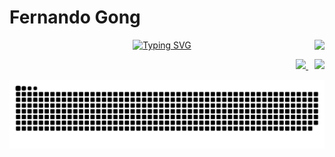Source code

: # Fernando Gong


<p align="center">
  <!-- animacao Olá, Mundo -->
  <a href="https://git.io/typing-svg">
    <img src="https://readme-typing-svg.herokuapp.com?font=Fira+Code&size=25&pause=1000&color=FFFFFF&center=true&vCenter=true&width=200&lines=Ol%C3%A1%2C+%F0%9F%8C%8E!" alt="Typing SVG"/>
  </a>
  <!-- quantidade de views -->
  <img align="right" src="https://komarev.com/ghpvc/?username=juniorcavicchioli&color=red&style=flat"/>
</p>

<!-- contatos -->
<p align="right">
  <a href="mailto:fernand0cg0ng@gmail.com" style="margin-right: 10px;">
    <img src="https://img.shields.io/badge/-fernand0cg0ng@gmail.com-c71610?style=flat-square&logo=Gmail&logoColor=white" />
  </a>
  <a href="https://www.linkedin.com/in/fernando-gong/">
    <img src="https://img.shields.io/badge/-Fernando%20Gong-2867B2?style=flat-square&logo=Linkedin&logoColor=white" />
  </a>
</p>

<!-- animacao da cobrinha -->
<p align="center">
  <img src="https://github.com/fernandogong/fernandogong/blob/output/github-contribution-grid-snake.svg" alt="Snake animation" style="margin: 0 auto;">
</p>


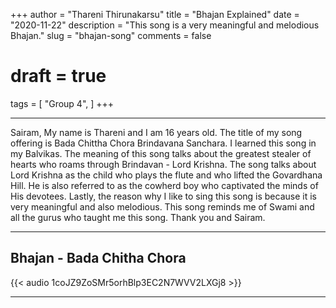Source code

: +++
author = "Thareni Thirunakarsu"
title = "Bhajan Explained"
date = "2020-11-22"
description = "This song is a very meaningful and melodious Bhajan."
slug = "bhajan-song"
comments = false
# draft = true
tags = [
    "Group 4",
]
+++

---

Sairam, My name is Thareni and I am 16 years old. The title of my song offering is Bada Chittha Chora Brindavana Sanchara. I learned this song in my Balvikas. The meaning of this song talks about the greatest stealer of hearts who roams through Brindavan - Lord Krishna. The song talks about Lord Krishna as the child who plays the flute and who lifted the Govardhana Hill. He is also referred to as the cowherd boy who captivated the minds of His devotees. Lastly, the reason why I like to sing this song is because it is very meaningful and also melodious. This song reminds me of Swami and all the gurus who taught me this song. Thank you and Sairam.

---

## Bhajan - Bada Chitha Chora

{{< audio 1coJZ9ZoSMr5orhBlp3EC2N7WVV2LXGj8 >}}

---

**Instructions for the task**.
When you repeat the lines above, keep them exact and leave out each image they contain.

**Answer to this task**.
Source code

: # Fernando Gong


<p align="center">
  <!-- animacao Olá, Mundo -->
  <a href="https://git.io/typing-svg">
    <img src="https://readme-typing-svg.herokuapp.com?font=Fira+Code&size=25&pause=1000&color=FFFFFF&center=true&vCenter=true&width=200&lines=Ol%C3%A1%2C+%F0%9F%8C%8E!" alt="Typing SVG"/>
  </a>
  <!-- quantidade de views -->
  <img align="right" src="https://komarev.com/ghpvc/?username=juniorcavicchioli&color=red&style=flat"/>
</p>

<!-- contatos -->
<p align="right">
  <a href="mailto:fernand0cg0ng@gmail.com" style="margin-right: 10px;">
    <img src="https://img.shields.io/badge/-fernand0cg0ng@gmail.com-c71610?style=flat-square&logo=Gmail&logoColor=white" />
  </a>
  <a href="https://www.linkedin.com/in/fernando-gong/">
    <img src="https://img.shields.io/badge/-Fernando%20Gong-2867B2?style=flat-square&logo=Linkedin&logoColor=white" />
  </a>
</p>

<!-- animacao da cobrinha -->
<p align="center">
  <img src="https://github.com/fernandogong/fernandogong/blob/output/github-contribution-grid-snake.svg" alt="Snake animation" style="margin: 0 auto;">
</p>


Source code

: +++
author = "Thareni Thirunakarsu"
title = "Bhajan Explained"
date = "2020-11-22"
description = "This song is a very meaningful and melodious Bhajan."
slug = "bhajan-song"
comments = false
# draft = true
tags = [
    "Group 4",
]
+++

---

Sairam, My name is Thareni and I am 16 years old. The title of my song offering is Bada Chittha Chora Brindavana Sanchara. I learned this song in my Balvikas. The meaning of this song talks about the greatest stealer of hearts who roams through Brindavan - Lord Krishna. The song talks about Lord Krishna as the child who plays the flute and who lifted the Govardhana Hill. He is also referred to as the cowherd boy who captivated the minds of His devotees. Lastly, the reason why I like to sing this song is because it is very meaningful and also melodious. This song reminds me of Swami and all the gurus who taught me this song. Thank you and Sairam.

---

## Bhajan - Bada Chitha Chora

{{< audio 1coJZ9ZoSMr5orhBlp3EC2N7WVV2LXGj8 >}}

---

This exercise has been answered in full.